We asked Dr. Redford Williams, professor of psychology at Duke University Medical Center and author of "In Control," for seven signs you or someone you love may be on overload.
If you think you might have an anger management problem, it's important to seek the help of a trained medical professional.
Getting Mad over Little Things
Anger can have a positive effect. "A lot of time, anger tells us we need to take action," says Dr. Williams.
"If there were no such thing as anger, Rosa Parks would still be sitting on the back of the bus," he says. "But racial discrimination was a big deal. Someone who gets miffed about comparatively inconsequently things, like being cut off by another driver or having to wait for an elevator is likely to have an 'anger problem.'"
Angry people tend to be impatient people. Often they have trouble waiting for others to finish what they are saying. And even when they are able to let the other person talk, they might not actually be listen - but just pretending to listen.
Being a Complainer
People who spend a lot of time complaining about the transgressions and shortcomings of other people may have an anger "problem," says Dr. Williams.
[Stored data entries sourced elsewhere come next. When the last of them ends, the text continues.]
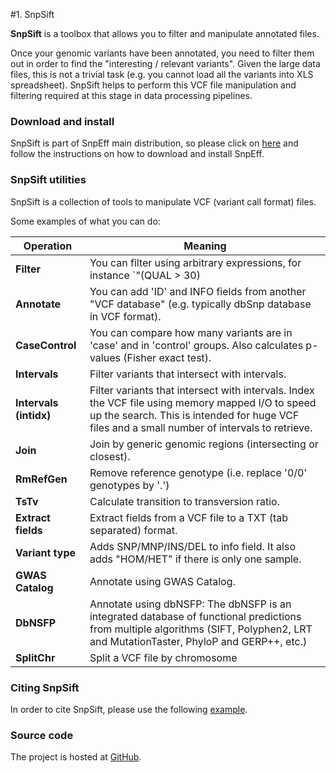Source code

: #1. SnpSift

**SnpSift** is a toolbox that allows you to filter and manipulate annotated files.

Once your genomic variants have been annotated, you need to filter them out in order to find the "interesting / relevant variants".
Given the large data files, this is not a trivial task (e.g. you cannot load all the variants into XLS spreadsheet).
SnpSift helps to perform this VCF file manipulation and filtering required at this stage in data processing pipelines.

### Download and install

SnpSift is part of SnpEff main distribution, so please click on [here](download.md) and follow the instructions on how to download and install SnpEff.

### SnpSift utilities

SnpSift is a collection of tools to manipulate VCF (variant call format) files.

Some examples of what you can do:

Operation              | Meaning
---------------------- | --------
**Filter**             | You can filter using arbitrary expressions, for instance `"(QUAL > 30) | (exists INDEL) | ( countHet() < 2 )"`. The actual expressions can be quite complex, so it allows for a lot of flexibility.
**Annotate**           | You can add 'ID' and INFO fields from another "VCF database" (e.g.  typically dbSnp database in VCF format).
**CaseControl**        | You can compare how many variants are in 'case' and in 'control' groups. Also calculates p-values (Fisher exact test).
**Intervals**          | Filter variants that intersect with intervals.
**Intervals (intidx)** | Filter variants that intersect with intervals. Index the VCF file using memory mapped I/O to speed up the search. This is intended for huge VCF files and a small number of intervals to retrieve.
**Join**               | Join by generic genomic regions (intersecting or closest).
**RmRefGen**           | Remove reference genotype (i.e. replace '0/0' genotypes by '.')
**TsTv**               | Calculate transition to transversion ratio.
**Extract fields**     | Extract fields from a VCF file to a TXT (tab separated) format.
**Variant type**       | Adds SNP/MNP/INS/DEL to info field. It also adds "HOM/HET" if there is only one sample.
**GWAS Catalog**       | Annotate using GWAS Catalog.
**DbNSFP**             | Annotate using dbNSFP: The dbNSFP is an integrated database of functional predictions from multiple algorithms (SIFT, Polyphen2, LRT and MutationTaster, PhyloP and GERP++, etc.)
**SplitChr**           | Split a VCF file by chromosome

### Citing SnpSift

In order to cite SnpSift, please use the following [example](citing.md#citing-snpsift).

### Source code

The project is hosted at [GitHub](https://github.com/pcingola/SnpEff).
Some angry people rant about politics, others about sports or the local PTA. But the venom comes has the same source: anger.
Holding a Grudge
Relationships can suffer when someone has trouble forgiving someone who has wronged him/her in the past. And people with anger issues often have trouble doing just that.
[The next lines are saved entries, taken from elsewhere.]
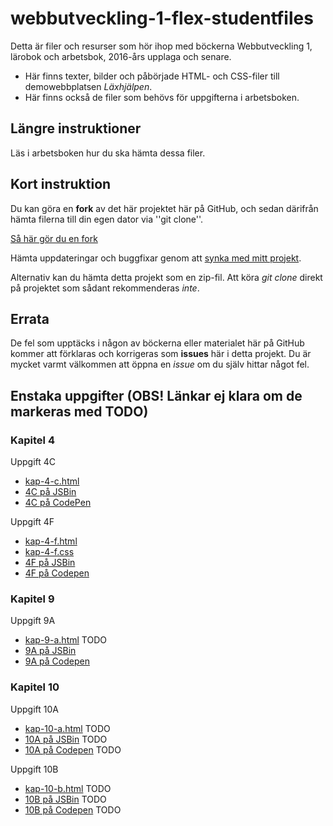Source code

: # webbutveckling-1-flex-studentfiles

Detta är filer och resurser som hör ihop med böckerna Webbutveckling 1, lärobok och arbetsbok, 2016-års
upplaga och senare.

 * Här finns texter, bilder och påbörjade HTML- och CSS-filer till demowebbplatsen _Läxhjälpen_.
 * Här finns också de filer som behövs för uppgifterna i arbetsboken.

## Längre instruktioner

Läs i arbetsboken hur du ska hämta dessa filer.

## Kort instruktion

Du kan göra en __fork__ av det här projektet här på GitHub, och sedan därifrån hämta
filerna till din egen dator via ''git clone''.

[Så här gör du en fork](https://help.github.com/articles/fork-a-repo/)

Hämta uppdateringar och buggfixar genom att
[synka med mitt projekt](https://help.github.com/articles/syncing-a-fork/).

Alternativ kan du hämta detta projekt som en zip-fil. Att köra _git clone_ direkt på projektet
som sådant rekommenderas _inte_.

## Errata

De fel som upptäcks i någon av böckerna eller materialet här på GitHub kommer att förklaras och
korrigeras som __issues__ här i detta projekt. Du är mycket varmt välkommen att öppna en _issue_
om du själv hittar något fel.

## Enstaka uppgifter (OBS! Länkar ej klara om de markeras med TODO)

### Kapitel 4

Uppgift 4C
 * [kap-4-c.html](https://raw.githubusercontent.com/itpastorn/webbutveckling-1-flex-studentfiles/master/uppgifter/kap-4-c.html)
 * [4C på JSBin](http://jsbin.com/utijuv/2/edit)
 * [4C på CodePen](http://codepen.io/itpastorn/pen/ZOmmjK)

Uppgift 4F
 * [kap-4-f.html](https://raw.githubusercontent.com/itpastorn/webbutveckling-1-flex-studentfiles/master/uppgifter/kap-4-f.html)
 * [kap-4-f.css](https://raw.githubusercontent.com/itpastorn/webbutveckling-1-flex-studentfiles/master/uppgifter/kap-4-f.css)
 * [4F på JSBin](http://jsbin.com/isuyar/edit)
 * [4F på Codepen](http://codepen.io/itpastorn/pen/WxYLqr)

### Kapitel 9

Uppgift 9A
 * [kap-9-a.html](https://raw.githubusercontent.com/itpastorn/webbutveckling-1-flex-studentfiles/master/uppgifter/kap-9-a.html) TODO
 * [9A på JSBin](http://jsbin.com/imaquk/edit)
 * [9A på Codepen](http://codepen.io/itpastorn/pen/grQyyg)

### Kapitel 10

Uppgift 10A
 * [kap-10-a.html](todo) TODO
 * [10A på JSBin](todo) TODO
 * [10A på Codepen](todo) TODO

Uppgift 10B
 * [kap-10-b.html](todo) TODO
 * [10B på JSBin](todo) TODO
 * [10B på Codepen](todo) TODO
Instead, they continue to re-experience the frustration, pain, and resentment each time they recall the wrong - whether perceived or real.
Getting Red in the Face
Getting hot can make your face red - and that goes for emotional "heat" as well as hot temperatures as measured on a thermometer. Anger can also cause labor breathing, fidgeting, and even pacing back and forth. Anger clearly effects the body as well as the mind. In fact, numerous studies have shown that angry people are more likely to have high blood pressure and to suffer a stroke or heart attack.
Being Overly Sensitive
Angry people are quick to take offense. Comments that others might laugh off can get under the skin of someone who has an angry disposition. Some people with an anger "problem" are hyper vigilant, always waiting for others to screw up.
Angry people tend not to be very compassionate or empathetic. Some take pleasure in the misfortune of others - a phenomenon known as schadenfreude. And some are quick to condemn and slow to praise.